In this exercise, restate the listing word for word.

(Data for the task Opens)

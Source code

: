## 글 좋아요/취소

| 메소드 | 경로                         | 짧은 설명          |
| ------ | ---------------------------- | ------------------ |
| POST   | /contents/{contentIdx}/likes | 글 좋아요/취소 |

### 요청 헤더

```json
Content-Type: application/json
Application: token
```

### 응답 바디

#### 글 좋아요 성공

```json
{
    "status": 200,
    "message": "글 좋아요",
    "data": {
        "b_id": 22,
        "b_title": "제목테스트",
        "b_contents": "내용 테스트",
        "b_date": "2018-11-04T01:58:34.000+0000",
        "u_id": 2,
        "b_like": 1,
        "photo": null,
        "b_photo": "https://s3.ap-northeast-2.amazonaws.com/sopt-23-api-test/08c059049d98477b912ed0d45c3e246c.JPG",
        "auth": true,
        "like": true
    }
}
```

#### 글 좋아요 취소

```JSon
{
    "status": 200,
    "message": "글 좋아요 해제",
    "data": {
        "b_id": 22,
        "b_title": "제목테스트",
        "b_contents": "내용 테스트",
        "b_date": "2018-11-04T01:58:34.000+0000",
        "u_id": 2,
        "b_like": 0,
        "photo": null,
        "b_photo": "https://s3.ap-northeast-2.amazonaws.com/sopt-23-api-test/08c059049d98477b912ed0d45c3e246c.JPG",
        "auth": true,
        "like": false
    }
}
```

(Data for the task Closes)

**Answer area:**
Source code

:## 글 좋아요/취소

| 메소드 | 경로                         | 짧은 설명          |
| ------ | ---------------------------- | ------------------ |
| POST   | /contents/{contentIdx}/likes | 글 좋아요/취소 |

### 요청 헤더

```json
Content-Type: application/json
Application: token
```

### 응답 바디

#### 글 좋아요 성공

```json
{
    "status": 200,
    "message": "글 좋아요",
    "data": {
        "b_id": 22,
        "b_title": "제목테스트",
        "b_contents": "내용 테스트",
        "b_date": "2018-11-04T01:58:34.000+0000",
        "u_id": 2,
        "b_like": 1,
        "photo": null,
        "b_photo": "https://s3.ap-northeast-2.amazonaws.com/sopt-23-api-test/08c059049d98477b912ed0d45c3e246c.JPG",
        "auth": true,
        "like": true
    }
}
```

#### 글 좋아요 취소

```JSon
{
    "status": 200,
    "message": "글 좋아요 해제",
    "data": {
        "b_id": 22,
        "b_title": "제목테스트",
        "b_contents": "내용 테스트",
        "b_date": "2018-11-04T01:58:34.000+0000",
        "u_id": 2,
        "b_like": 0,
        "photo": null,
        "b_photo": "https://s3.ap-northeast-2.amazonaws.com/sopt-23-api-test/08c059049d98477b912ed0d45c3e246c.JPG",
        "auth": true,
        "like": false
    }
}
```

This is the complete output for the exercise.